WHAT THE TASK REQUIRES:
Your answer should consist of the lines in the data below that contain "telah".

DATA:
================

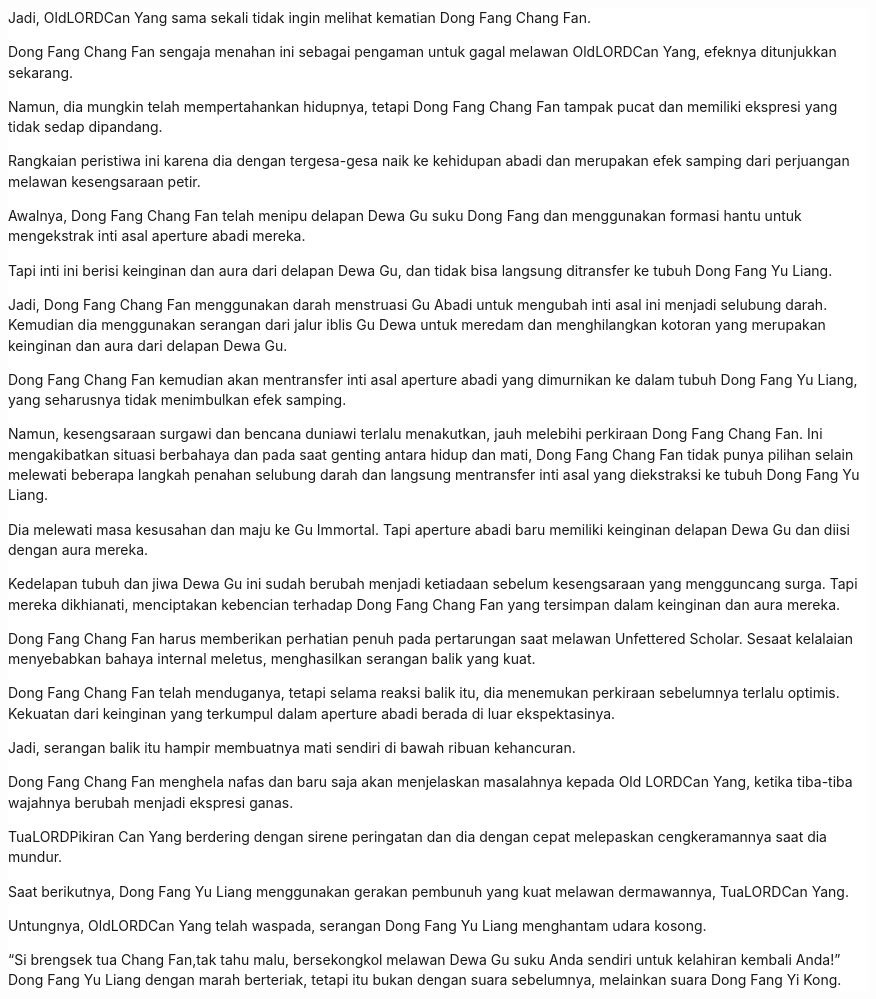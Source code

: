 Jadi, OldLORDCan Yang sama sekali tidak ingin melihat kematian Dong Fang Chang Fan.

Dong Fang Chang Fan sengaja menahan ini sebagai pengaman untuk gagal melawan OldLORDCan Yang, efeknya ditunjukkan sekarang.

Namun, dia mungkin telah mempertahankan hidupnya, tetapi Dong Fang Chang Fan tampak pucat dan memiliki ekspresi yang tidak sedap dipandang.

Rangkaian peristiwa ini karena dia dengan tergesa-gesa naik ke kehidupan abadi dan merupakan efek samping dari perjuangan melawan kesengsaraan petir.

Awalnya, Dong Fang Chang Fan telah menipu delapan Dewa Gu suku Dong Fang dan menggunakan formasi hantu untuk mengekstrak inti asal aperture abadi mereka.

Tapi inti ini berisi keinginan dan aura dari delapan Dewa Gu, dan tidak bisa langsung ditransfer ke tubuh Dong Fang Yu Liang.

Jadi, Dong Fang Chang Fan menggunakan darah menstruasi Gu Abadi untuk mengubah inti asal ini menjadi selubung darah. Kemudian dia menggunakan serangan dari jalur iblis Gu Dewa untuk meredam dan menghilangkan kotoran yang merupakan keinginan dan aura dari delapan Dewa Gu.

Dong Fang Chang Fan kemudian akan mentransfer inti asal aperture abadi yang dimurnikan ke dalam tubuh Dong Fang Yu Liang, yang seharusnya tidak menimbulkan efek samping.

Namun, kesengsaraan surgawi dan bencana duniawi terlalu menakutkan, jauh melebihi perkiraan Dong Fang Chang Fan. Ini mengakibatkan situasi berbahaya dan pada saat genting antara hidup dan mati, Dong Fang Chang Fan tidak punya pilihan selain melewati beberapa langkah penahan selubung darah dan langsung mentransfer inti asal yang diekstraksi ke tubuh Dong Fang Yu Liang.

Dia melewati masa kesusahan dan maju ke Gu Immortal. Tapi aperture abadi baru memiliki keinginan delapan Dewa Gu dan diisi dengan aura mereka.



Kedelapan tubuh dan jiwa Dewa Gu ini sudah berubah menjadi ketiadaan sebelum kesengsaraan yang mengguncang surga. Tapi mereka dikhianati, menciptakan kebencian terhadap Dong Fang Chang Fan yang tersimpan dalam keinginan dan aura mereka.

Dong Fang Chang Fan harus memberikan perhatian penuh pada pertarungan saat melawan Unfettered Scholar. Sesaat kelalaian menyebabkan bahaya internal meletus, menghasilkan serangan balik yang kuat.

Dong Fang Chang Fan telah menduganya, tetapi selama reaksi balik itu, dia menemukan perkiraan sebelumnya terlalu optimis. Kekuatan dari keinginan yang terkumpul dalam aperture abadi berada di luar ekspektasinya.

Jadi, serangan balik itu hampir membuatnya mati sendiri di bawah ribuan kehancuran.

Dong Fang Chang Fan menghela nafas dan baru saja akan menjelaskan masalahnya kepada Old LORDCan Yang, ketika tiba-tiba wajahnya berubah menjadi ekspresi ganas.

TuaLORDPikiran Can Yang berdering dengan sirene peringatan dan dia dengan cepat melepaskan cengkeramannya saat dia mundur.

Saat berikutnya, Dong Fang Yu Liang menggunakan gerakan pembunuh yang kuat melawan dermawannya, TuaLORDCan Yang.

Untungnya, OldLORDCan Yang telah waspada, serangan Dong Fang Yu Liang menghantam udara kosong.

“Si brengsek tua Chang Fan,tak tahu malu, bersekongkol melawan Dewa Gu suku Anda sendiri untuk kelahiran kembali Anda!” Dong Fang Yu Liang dengan marah berteriak, tetapi itu bukan dengan suara sebelumnya, melainkan suara Dong Fang Yi Kong.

================

SOLVED EXERCISE:
Namun, dia mungkin telah mempertahankan hidupnya, tetapi Dong Fang Chang Fan tampak pucat dan memiliki ekspresi yang tidak sedap dipandang.
Awalnya, Dong Fang Chang Fan telah menipu delapan Dewa Gu suku Dong Fang dan menggunakan formasi hantu untuk mengekstrak inti asal aperture abadi mereka.
Dong Fang Chang Fan telah menduganya, tetapi selama reaksi balik itu, dia menemukan perkiraan sebelumnya terlalu optimis. Kekuatan dari keinginan yang terkumpul dalam aperture abadi berada di luar ekspektasinya.
Untungnya, OldLORDCan Yang telah waspada, serangan Dong Fang Yu Liang menghantam udara kosong.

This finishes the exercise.